Total’s multi-billion dollar acquisition of Maersk Oil is driven by the French energy giant’s desire to consolidate in the North Sea, an analyst said.
Consultancy Wood Mackenzie (Woodmac) said the transaction was the biggest North Sea-weighted deal since Statoil merged with Norsk Hydro in 2006.
Valentina Kretzschmar, director, corporate service at Woodmac, said the acquisition created plenty of opportunities for reducing costs and adding value.
Ms Kretzschmar said: “For Total, the deal is first and foremost about consolidation in the North Sea. Cost synergies should add value, with the North Sea a key area of overlap. The deal will also reduce Total’s weighting towards areas of high above ground risk.”

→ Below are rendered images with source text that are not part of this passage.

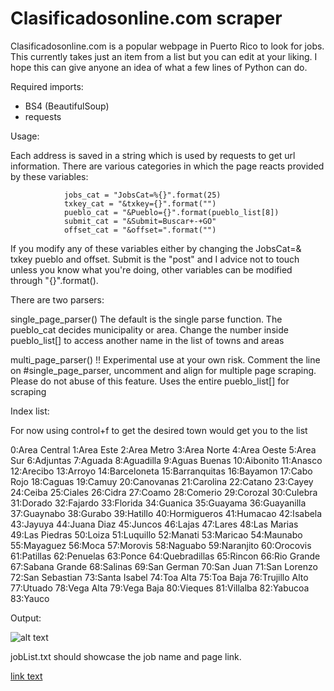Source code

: # Clasificadosonline.com scraper
Clasificadosonline.com is a popular webpage in Puerto Rico to look for jobs. This currently takes just an item from a list but you can edit at your liking. I hope this can give anyone an idea of what a few lines of Python can do.

Required imports:

* BS4 (BeautifulSoup)
* requests

Usage: 

Each address is saved in a string which is used by requests to get url information. There are various categories in which the page reacts provided by these variables:

                jobs_cat = "JobsCat=%{}".format(25) 
                txkey_cat = "&txkey={}".format("")
                pueblo_cat = "&Pueblo={}".format(pueblo_list[8])
                submit_cat = "&Submit=Buscar+-+GO"
                offset_cat = "&offset=".format("")
                
If you modify any of these variables either by changing the JobsCat=& txkey pueblo and offset. Submit is the "post" and I advice not to touch unless you know what you're doing, other variables can be modified through "{}".format().


There are two parsers:

single_page_parser()
The default is the single parse function. The pueblo_cat decides municipality or area. Change the number inside pueblo_list[] to access another name in the list of towns and areas


multi_page_parser() 
!! Experimental use at your own risk. Comment the line on #single_page_parser, uncomment and align for multiple page scraping. Please do not abuse of this feature. Uses the entire pueblo_list[] for scraping

Index list:

For now using control+f to get the desired town would get you to the list 


0:Area Central
1:Area Este
2:Area Metro
3:Area Norte
4:Area Oeste
5:Area Sur
6:Adjuntas
7:Aguada
8:Aguadilla
9:Aguas Buenas
10:Aibonito
11:Anasco
12:Arecibo
13:Arroyo
14:Barceloneta
15:Barranquitas
16:Bayamon
17:Cabo Rojo
18:Caguas
19:Camuy
20:Canovanas
21:Carolina
22:Catano
23:Cayey
24:Ceiba
25:Ciales
26:Cidra
27:Coamo
28:Comerio
29:Corozal
30:Culebra
31:Dorado
32:Fajardo
33:Florida
34:Guanica
35:Guayama
36:Guayanilla
37:Guaynabo
38:Gurabo
39:Hatillo
40:Hormigueros
41:Humacao
42:Isabela
43:Jayuya
44:Juana Diaz
45:Juncos
46:Lajas
47:Lares
48:Las Marias
49:Las Piedras
50:Loiza
51:Luquillo
52:Manati
53:Maricao
54:Maunabo
55:Mayaguez
56:Moca
57:Morovis
58:Naguabo
59:Naranjito
60:Orocovis
61:Patillas
62:Penuelas
63:Ponce
64:Quebradillas
65:Rincon
66:Rio Grande
67:Sabana Grande
68:Salinas
69:San German
70:San Juan
71:San Lorenzo
72:San Sebastian
73:Santa Isabel
74:Toa Alta
75:Toa Baja
76:Trujillo Alto
77:Utuado
78:Vega Alta
79:Vega Baja
80:Vieques
81:Villalba
82:Yabucoa
83:Yauco


Output:



![alt text](https://i.imgur.com/pY91fZL.png)

jobList.txt should showcase the job name and page link.

[link text](https://www.youtube.com/playlist?list=PLgfDJWiTkuYv1AacFDM2cTH-QAF7otKcN "Watch the Youtube playlist to learn more about the scraper")
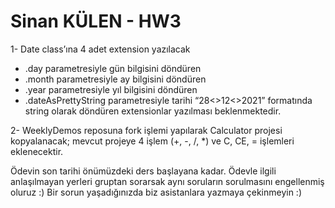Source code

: # Sinan KÜLEN - HW3

1- Date class’ına 4 adet extension yazılacak
- .day parametresiyle gün bilgisini döndüren
- .month parametresiyle ay bilgisini döndüren
- .year parametresiyle yıl bilgisini döndüren
- .dateAsPrettyString parametresiyle tarihi “28<>12<>2021” formatında string olarak döndüren
extensionlar yazılması beklenmektedir.

2- WeeklyDemos reposuna fork işlemi yapılarak Calculator projesi kopyalanacak; mevcut projeye 4 işlem (+, -, /, *) ve C, CE, = işlemleri eklenecektir.

Ödevin son tarihi önümüzdeki ders başlayana kadar.
Ödevle ilgili anlaşılmayan yerleri gruptan sorarsak aynı soruların sorulmasını engellenmiş oluruz :)
Bir sorun yaşadığınızda biz asistanlara yazmaya çekinmeyin :)
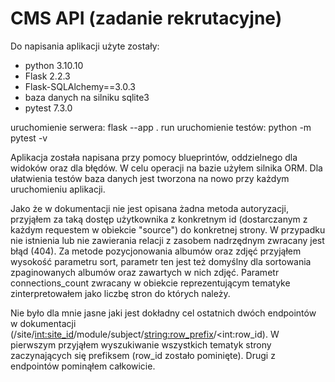 # CMS API (zadanie rekrutacyjne) 

Do napisania aplikacji użyte zostały:
  - python 3.10.10
  - Flask 2.2.3
  - Flask-SQLAlchemy==3.0.3
  - baza danych na silniku sqlite3
  - pytest 7.3.0

uruchomienie serwera: flask --app . run
uruchomienie testów: python -m pytest -v
 
Aplikacja została napisana przy pomocy blueprintów, oddzielnego dla widoków oraz dla błędów. W celu operacji na bazie użyłem silnika ORM. Dla ułatwienia testów baza danych jest tworzona na nowo przy każdym uruchomieniu aplikacji.

Jako że w dokumentacji nie jest opisana żadna metoda autoryzacji, przyjąłem za taką dostęp użytkownika z konkretnym id (dostarczanym z każdym requestem w obiekcie "source") do konkretnej strony. W przypadku nie istnienia lub nie zawierania relacji z zasobem nadrzędnym zwracany jest błąd (404). Za metode pozycjonowania albumów oraz zdjęć przyjąłem wysokość parametru sort, parametr ten jest też domyślny dla sortowania zpaginowanych albumów oraz zawartych w nich zdjęć. Parametr connections_count zwracany w obiekcie reprezentującym tematyke zinterpretowałem jako liczbę stron do których należy.

Nie było dla mnie jasne jaki jest dokładny cel ostatnich dwóch endpointów w dokumentacji (/site/<int:site_id>/module/subject/<string:row_prefix>/<int:row_id). W pierwszym przyjąłem wyszukiwanie wszystkich tematyk strony zaczynających się prefiksem (row_id zostało pominięte).
Drugi z endpointów pominąłem całkowicie.

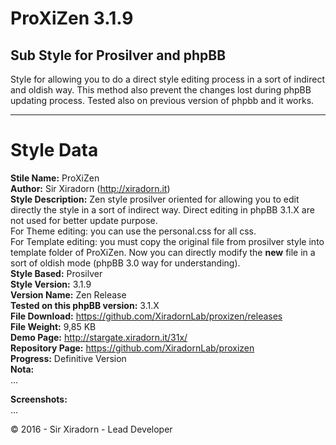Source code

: # ProXiZen 3.1.9
## Sub Style for Prosilver and phpBB
Style for allowing you to do a direct style editing process in a sort of indirect and oldish way. This method also prevent the changes lost during phpBB updating process. Tested also on previous version of phpbb and it works.
*****
# Style Data
**Stile Name:** ProXiZen  
**Author:** Sir Xiradorn (http://xiradorn.it)  
**Style Description:** Zen style prosilver oriented for allowing you to edit directly the style in a sort of indirect way. Direct editing in phpBB 3.1.X are not used for better update purpose.  
For Theme editing: you can use the personal.css for all css.  
For Template editing: you must copy the original file from prosilver style into template folder of ProXiZen. Now you can directly modify the **new** file in a sort of oldish mode (phpBB 3.0 way for understanding).  
**Style Based:** Prosilver  
**Style Version:** 3.1.9  
**Version Name:** Zen Release  
**Tested on this phpBB version:** 3.1.X  
**File Download:** https://github.com/XiradornLab/proxizen/releases  
**File Weight:** 9,85 KB  
**Demo Page:** http://stargate.xiradorn.it/31x/  
**Repository Page:** https://github.com/XiradornLab/proxizen  
**Progress:** Definitive Version  
**Nota:**  
...

**Screenshots:**  
...

© 2016 - Sir Xiradorn - Lead Developer
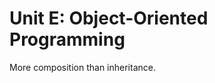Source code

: Unit E: Object-Oriented Programming
===================================

More composition than inheritance.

She added: “There are a number of strategic drivers at play here. The acquisition improves Total’s near-term growth outlook – it provides Total with an immediate 6% production increase and strengthen near-term growth.
“It will further shift Total’s weighting towards OECD regions, a core strategic driver for the company as it looks to balance the portfolio away from areas of high above ground risk.”
The purchase also strengthens Total’s North Sea exposure. It gains access to the prized Johan Sverdrup discovery and the UK’s largest gas development, Culzean, 49.99%-owned by Maersk Oil. Both are currently under development and are expected to come on stream towards 2020.
Furthermore, the deal bolsters Total’s position in the Middle East and Africa.
“Total is acquiring a deep specialist in unlocking complex reservoirs and boosting recovery factors through enhanced oil recovery techniques,” Ms Kretzschmar said. “Undoubtedly, there will be synergies across technology and mature reservoir expertise, in particular in Qatar and Iran.
“Total took operatorship of the large Al Shaheen oil field in Qatar last month and will be looking to leverage Maersk’s intimate knowledge of the asset.
“In addition, Total will acquire legacy oil production in Algeria to help support its existing gas-led growth strategy in the country. It will also gain a foothold in the Kenyan upstream sector with exposure to longer-term oil opportunities.”